I also found kudzu FO at natures garden.  I'm not aware of what kudzu actually smells like if at all.  The FO has a clean slighty sweet smell that should be good in soap.


----------



## IanT (Aug 3, 2010)

I have not seen it done before.... the main reason Id be hesitant is that its very fibrous, maybe some of the young leaves could be used (and infused in oil), or if you were to possibly make wood dust out of it and use that as an exfolient, but Ive heard that people can get nasty reactions to that type of stuff... Id say safest bet for using bamboo would be the leaves...


----------



## PrairieCraft (Aug 3, 2010)

Hi Ian-
I figured Lindseyga was probably wanting to go out and hack down some kudzu and use it but Mountain Rose Herbs has it in powder form and the uses listed are pretty interesting.  It looks like the powder would be fine enough to incorporate into something.  
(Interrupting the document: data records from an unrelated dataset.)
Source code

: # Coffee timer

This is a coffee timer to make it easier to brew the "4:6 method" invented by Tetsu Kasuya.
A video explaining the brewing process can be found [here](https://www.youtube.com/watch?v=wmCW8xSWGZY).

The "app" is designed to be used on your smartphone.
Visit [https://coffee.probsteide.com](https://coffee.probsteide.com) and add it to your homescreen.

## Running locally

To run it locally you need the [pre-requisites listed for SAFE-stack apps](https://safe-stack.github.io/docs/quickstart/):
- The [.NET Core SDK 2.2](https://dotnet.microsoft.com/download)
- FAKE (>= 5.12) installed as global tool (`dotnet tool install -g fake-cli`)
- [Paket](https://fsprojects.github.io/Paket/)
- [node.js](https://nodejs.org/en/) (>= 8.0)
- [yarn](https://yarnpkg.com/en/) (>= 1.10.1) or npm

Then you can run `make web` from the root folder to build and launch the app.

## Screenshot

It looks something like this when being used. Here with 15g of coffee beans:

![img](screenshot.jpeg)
You use a lot of herbs, right?  Have you ever used this one?  There is so much available at MRH, it's overwhelming.  Are there any herbs that you can recommend that are good in B&B products?  Beyond lavender powder and flowers and a couple things used for either an exfoliant or colorant, I haven't ventured into this territory yet.


----------



## IanT (Aug 3, 2010)

PrairieCraft said:
			
		

> Hi Ian-
> I figured Lindseyga was probably wanting to go out and hack down some kudzu and use it but Mountain Rose Herbs has it in powder form and the uses listed are pretty interesting.  It looks like the powder would be fine enough to incorporate into something.
> 
> You use a lot of herbs, right?  Have you ever used this one?  There is so much available at MRH, it's overwhelming.  Are there any herbs that you can recommend that are good in B&B products?  Beyond lavender powder and flowers and a couple things used for either an exfoliant or colorant, I haven't ventured into this territory yet.



To be honest, never heard of kudzu before today!

Yup I use quite a bit of herbs, as far as recommendations.... Oh I could go on and on... Might need to do it through PM  hit me up  and let me know if youre still interested


----------



## agriffin (Aug 4, 2010)

I love Mountain Rose Herbs!  I get herbs and teas from there.  I also get plantain and chickweed for balms.


----------



## funnyfarm319 (Aug 5, 2010)

When i ordered my last tussah silk the lady sent me a sample of bamboo and silk fiber they had made.  it is sooooooo soft.    Do you think this might work the same way just silk would..   (it is just a sample i guess i could try it)  

What would benefit does bamboo have?


----------